## ACTION ITEM
The answer must consist of each line below that contains the word "Initial", copied in full.

## RECORDS
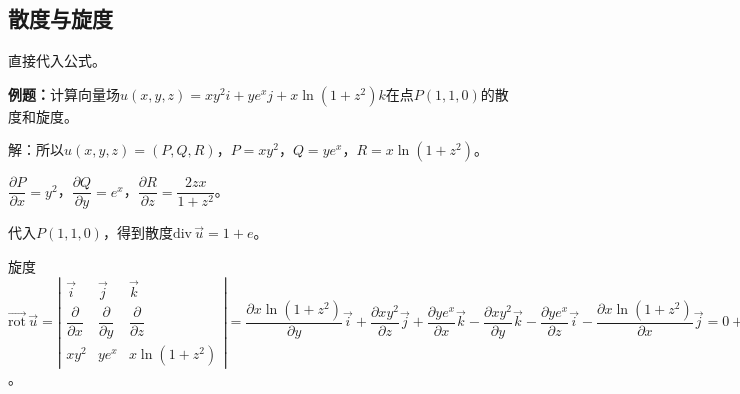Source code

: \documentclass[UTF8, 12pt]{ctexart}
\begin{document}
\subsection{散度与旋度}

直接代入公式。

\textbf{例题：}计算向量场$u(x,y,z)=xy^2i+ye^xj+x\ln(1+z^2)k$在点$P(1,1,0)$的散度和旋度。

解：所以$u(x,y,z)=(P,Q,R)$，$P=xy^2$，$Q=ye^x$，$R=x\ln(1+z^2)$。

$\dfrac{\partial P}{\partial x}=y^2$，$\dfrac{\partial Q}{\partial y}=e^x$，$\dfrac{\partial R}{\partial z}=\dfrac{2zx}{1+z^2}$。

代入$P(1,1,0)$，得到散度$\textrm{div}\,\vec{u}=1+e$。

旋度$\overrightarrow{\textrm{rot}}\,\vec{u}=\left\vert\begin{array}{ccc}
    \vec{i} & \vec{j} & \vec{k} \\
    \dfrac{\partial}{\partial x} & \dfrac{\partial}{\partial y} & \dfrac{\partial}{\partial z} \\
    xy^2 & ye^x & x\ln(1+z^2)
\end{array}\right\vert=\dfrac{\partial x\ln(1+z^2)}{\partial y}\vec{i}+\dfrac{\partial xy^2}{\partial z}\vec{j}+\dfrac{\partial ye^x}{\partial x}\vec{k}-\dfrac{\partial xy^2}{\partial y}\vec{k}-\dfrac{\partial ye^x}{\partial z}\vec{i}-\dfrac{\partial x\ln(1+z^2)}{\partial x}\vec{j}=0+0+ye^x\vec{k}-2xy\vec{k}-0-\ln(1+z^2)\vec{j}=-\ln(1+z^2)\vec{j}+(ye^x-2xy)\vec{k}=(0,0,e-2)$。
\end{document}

==

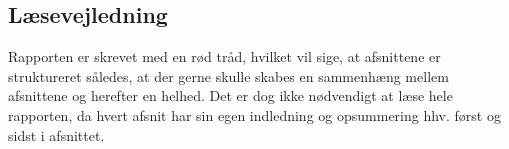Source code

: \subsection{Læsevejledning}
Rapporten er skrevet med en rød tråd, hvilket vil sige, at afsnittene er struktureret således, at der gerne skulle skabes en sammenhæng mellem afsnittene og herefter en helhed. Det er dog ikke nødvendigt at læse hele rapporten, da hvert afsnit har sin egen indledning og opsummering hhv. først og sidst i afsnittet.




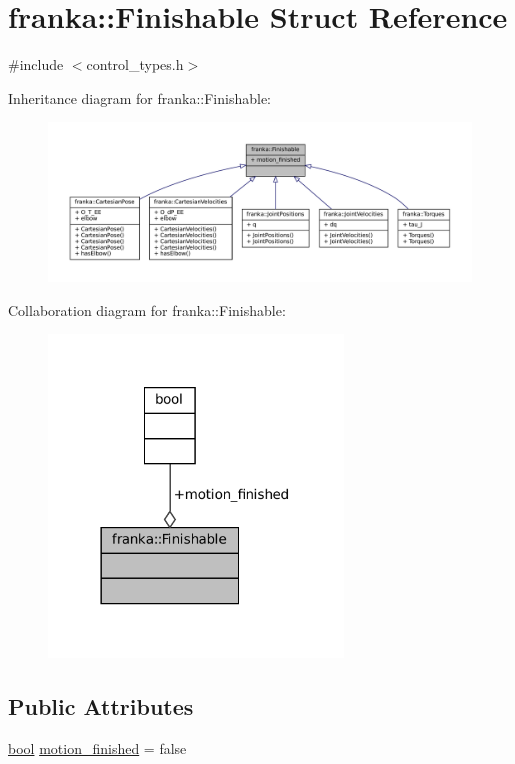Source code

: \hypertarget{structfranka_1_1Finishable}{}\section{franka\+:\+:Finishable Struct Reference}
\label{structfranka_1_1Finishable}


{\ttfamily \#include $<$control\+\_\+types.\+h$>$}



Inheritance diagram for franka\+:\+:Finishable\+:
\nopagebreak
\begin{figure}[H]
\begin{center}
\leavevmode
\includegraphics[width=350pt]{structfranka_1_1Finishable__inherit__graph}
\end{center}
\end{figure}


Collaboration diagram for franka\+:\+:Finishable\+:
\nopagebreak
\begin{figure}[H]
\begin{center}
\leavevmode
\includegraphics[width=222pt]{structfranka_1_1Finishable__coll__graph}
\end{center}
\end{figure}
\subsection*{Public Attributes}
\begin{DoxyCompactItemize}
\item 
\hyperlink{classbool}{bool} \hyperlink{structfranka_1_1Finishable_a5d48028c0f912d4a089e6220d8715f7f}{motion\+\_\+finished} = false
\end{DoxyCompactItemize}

* * *

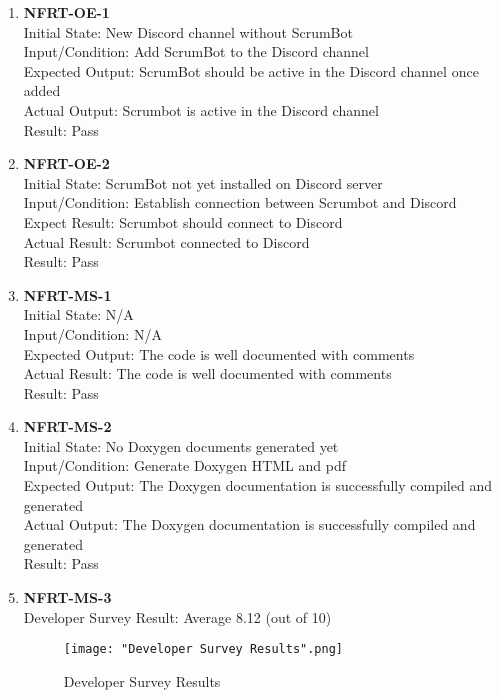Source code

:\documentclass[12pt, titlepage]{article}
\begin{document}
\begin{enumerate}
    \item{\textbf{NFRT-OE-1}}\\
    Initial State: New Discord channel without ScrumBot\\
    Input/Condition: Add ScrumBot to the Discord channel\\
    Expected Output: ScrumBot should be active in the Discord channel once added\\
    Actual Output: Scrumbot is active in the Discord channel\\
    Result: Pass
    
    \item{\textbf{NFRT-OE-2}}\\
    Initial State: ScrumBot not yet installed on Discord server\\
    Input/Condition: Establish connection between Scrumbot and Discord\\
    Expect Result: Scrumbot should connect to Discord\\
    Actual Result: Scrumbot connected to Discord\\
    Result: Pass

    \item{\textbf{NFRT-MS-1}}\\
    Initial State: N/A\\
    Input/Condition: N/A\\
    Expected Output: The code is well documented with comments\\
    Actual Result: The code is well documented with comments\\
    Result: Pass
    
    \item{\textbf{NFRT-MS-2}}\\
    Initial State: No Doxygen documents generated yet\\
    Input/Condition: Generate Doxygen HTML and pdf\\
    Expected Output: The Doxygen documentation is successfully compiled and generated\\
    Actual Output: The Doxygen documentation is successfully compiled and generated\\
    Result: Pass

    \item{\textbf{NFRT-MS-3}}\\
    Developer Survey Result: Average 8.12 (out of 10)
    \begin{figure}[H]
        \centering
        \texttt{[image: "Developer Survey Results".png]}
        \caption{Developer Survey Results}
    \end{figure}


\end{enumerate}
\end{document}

## SOLUTION TO THIS EXERCISE
    Initial State: New Discord channel without ScrumBot\\
    Initial State: ScrumBot not yet installed on Discord server\\
    Initial State: N/A\\
    Initial State: No Doxygen documents generated yet\\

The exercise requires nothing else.